Davide Crippa, presidente dei deputati, vicino a Grillo, dice che bisogna andare a vedere la proposta del duo Draghi-Cartabia. Vince la linea dei «governisti». Il M5s vota a favore in consiglio dei Ministri, convinto dall' allungamento dei tempi per la prescrizione in Appello a tre anni e a un anno e mezzo in Cassazione per alcuni reati contro la Pubblica Amministrazione, tra cui corruzione e concussione.
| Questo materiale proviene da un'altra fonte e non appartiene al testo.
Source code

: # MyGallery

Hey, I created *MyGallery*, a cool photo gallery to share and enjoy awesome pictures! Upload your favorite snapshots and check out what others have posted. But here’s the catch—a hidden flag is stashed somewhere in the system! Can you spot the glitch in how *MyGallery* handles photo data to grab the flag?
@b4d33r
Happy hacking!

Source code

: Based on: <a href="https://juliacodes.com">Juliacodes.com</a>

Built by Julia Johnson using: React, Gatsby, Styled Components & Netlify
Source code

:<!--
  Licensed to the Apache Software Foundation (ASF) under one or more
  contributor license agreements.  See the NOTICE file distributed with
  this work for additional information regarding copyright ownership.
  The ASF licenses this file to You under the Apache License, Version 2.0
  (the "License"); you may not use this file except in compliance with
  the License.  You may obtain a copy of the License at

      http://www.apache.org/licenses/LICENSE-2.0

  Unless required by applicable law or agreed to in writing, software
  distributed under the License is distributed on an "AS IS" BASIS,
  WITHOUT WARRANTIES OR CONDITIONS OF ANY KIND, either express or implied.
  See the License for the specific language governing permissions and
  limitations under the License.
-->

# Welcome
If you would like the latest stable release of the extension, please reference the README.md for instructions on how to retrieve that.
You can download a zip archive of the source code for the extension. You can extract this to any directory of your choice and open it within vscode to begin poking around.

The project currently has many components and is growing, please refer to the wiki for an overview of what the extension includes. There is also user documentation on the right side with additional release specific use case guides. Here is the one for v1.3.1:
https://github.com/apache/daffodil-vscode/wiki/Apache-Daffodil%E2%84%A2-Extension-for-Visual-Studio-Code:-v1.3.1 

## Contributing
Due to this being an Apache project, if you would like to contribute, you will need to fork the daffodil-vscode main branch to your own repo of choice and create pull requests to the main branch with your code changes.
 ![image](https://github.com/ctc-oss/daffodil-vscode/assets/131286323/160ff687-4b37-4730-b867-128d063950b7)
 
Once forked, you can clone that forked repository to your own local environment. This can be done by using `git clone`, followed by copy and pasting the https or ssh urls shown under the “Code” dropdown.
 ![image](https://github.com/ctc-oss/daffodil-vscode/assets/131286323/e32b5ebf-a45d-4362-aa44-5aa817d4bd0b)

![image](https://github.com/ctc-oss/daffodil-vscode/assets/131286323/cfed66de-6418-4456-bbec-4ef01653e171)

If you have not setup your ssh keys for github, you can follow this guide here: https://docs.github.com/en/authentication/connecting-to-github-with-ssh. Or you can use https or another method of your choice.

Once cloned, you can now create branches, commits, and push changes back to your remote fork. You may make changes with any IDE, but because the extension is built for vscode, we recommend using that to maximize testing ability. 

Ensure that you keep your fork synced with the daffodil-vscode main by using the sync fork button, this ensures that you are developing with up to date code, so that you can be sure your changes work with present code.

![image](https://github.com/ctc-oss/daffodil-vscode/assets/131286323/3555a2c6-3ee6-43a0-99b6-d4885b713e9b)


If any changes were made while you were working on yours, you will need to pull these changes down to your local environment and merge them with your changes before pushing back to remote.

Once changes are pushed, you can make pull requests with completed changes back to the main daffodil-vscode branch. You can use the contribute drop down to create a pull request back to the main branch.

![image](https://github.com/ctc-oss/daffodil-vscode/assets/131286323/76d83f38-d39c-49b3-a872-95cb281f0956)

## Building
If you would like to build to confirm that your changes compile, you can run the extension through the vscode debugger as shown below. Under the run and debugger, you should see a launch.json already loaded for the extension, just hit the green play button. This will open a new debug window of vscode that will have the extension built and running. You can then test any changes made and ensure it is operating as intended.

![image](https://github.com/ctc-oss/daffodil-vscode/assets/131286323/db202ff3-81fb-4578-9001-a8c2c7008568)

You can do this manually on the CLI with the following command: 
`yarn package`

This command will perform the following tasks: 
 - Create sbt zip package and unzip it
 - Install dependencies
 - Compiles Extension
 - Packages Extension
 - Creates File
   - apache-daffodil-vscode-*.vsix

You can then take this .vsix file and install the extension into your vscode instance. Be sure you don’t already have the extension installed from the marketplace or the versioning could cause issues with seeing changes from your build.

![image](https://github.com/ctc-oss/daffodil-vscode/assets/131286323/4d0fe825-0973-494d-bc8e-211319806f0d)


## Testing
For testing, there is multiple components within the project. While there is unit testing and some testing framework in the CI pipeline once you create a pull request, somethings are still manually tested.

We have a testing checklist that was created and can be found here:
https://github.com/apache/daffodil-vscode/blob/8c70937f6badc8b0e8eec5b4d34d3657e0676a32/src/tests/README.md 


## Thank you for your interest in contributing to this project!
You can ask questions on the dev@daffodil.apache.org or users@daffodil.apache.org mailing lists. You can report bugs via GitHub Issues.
«Qui nessuno ha intenzione di andare a casa prima del tempo, la maggioranza dei parlamentari non vuole mettere in difficoltà il governo», spiega la situazione un deputato grillino. Alessandro Di Battista arringa dalla Bolivia, bollando la riforma-Cartabia come «un maxi-regalo all' impunità. Ovvero ai ladri!». Delusi i contiani, che provano a rilanciare promettendo miglioramenti del testo in Parlamento. Di fatto, vince la linea governativa, tutt' altro che ostile a Draghi, incarnata anche dal ministro degli Esteri Luigi Di Maio.
Parte dei gruppi parlamentari continua a essere sospettosa nei confronti di Conte. «Tutti quelli che sono stati a Chigi hanno l' ossessione di tornarci», sottolinea con Il Giornale una fonte pentastellata di alto livello. Secondo quanto circola in ambienti del Movimento, anche Conte ha il pallino di tornare premier. Una strategia che passa, giocoforza, da un rapporto simbiotico con il Pd.
Tanto che i beninformati suggeriscono che l' avvocato abbia già in tasca un accordo per correre da presidente del Consiglio con il segretario dem Enrico Letta e con lo stratega Goffredo Bettini, tra i massimi estimatori di Conte. Il percorso passa dai territori, oltre che dal controllo contiano del Movimento.
Cruciale la Sicilia, dove si andrà al voto nel 2022. Nell' Isola l' ex premier punta su Giuseppe Provenzano, ministro giallorosso, ala sinistra del Pd. Un candidato che sarebbe gradito a Letta ma non ai tanti eletti siciliani del M5s. Che già sono in fibrillazione e accusano Conte di voler «svendere il Movimento» in cambio di Palazzo Chigi. Al centro delle accuse anche l' atteggiamento alle prossime amministrative. Con la resa di Milano e Torino, l' appoggio ufficiale al candidato di sinistra Matteo Lepore a Bologna e la corsa unitaria a Napoli, dove il civico Gaetano Manfredi è considerato emanazione del Pd. Resiste Virginia Raggi a Roma, nonostante Conte.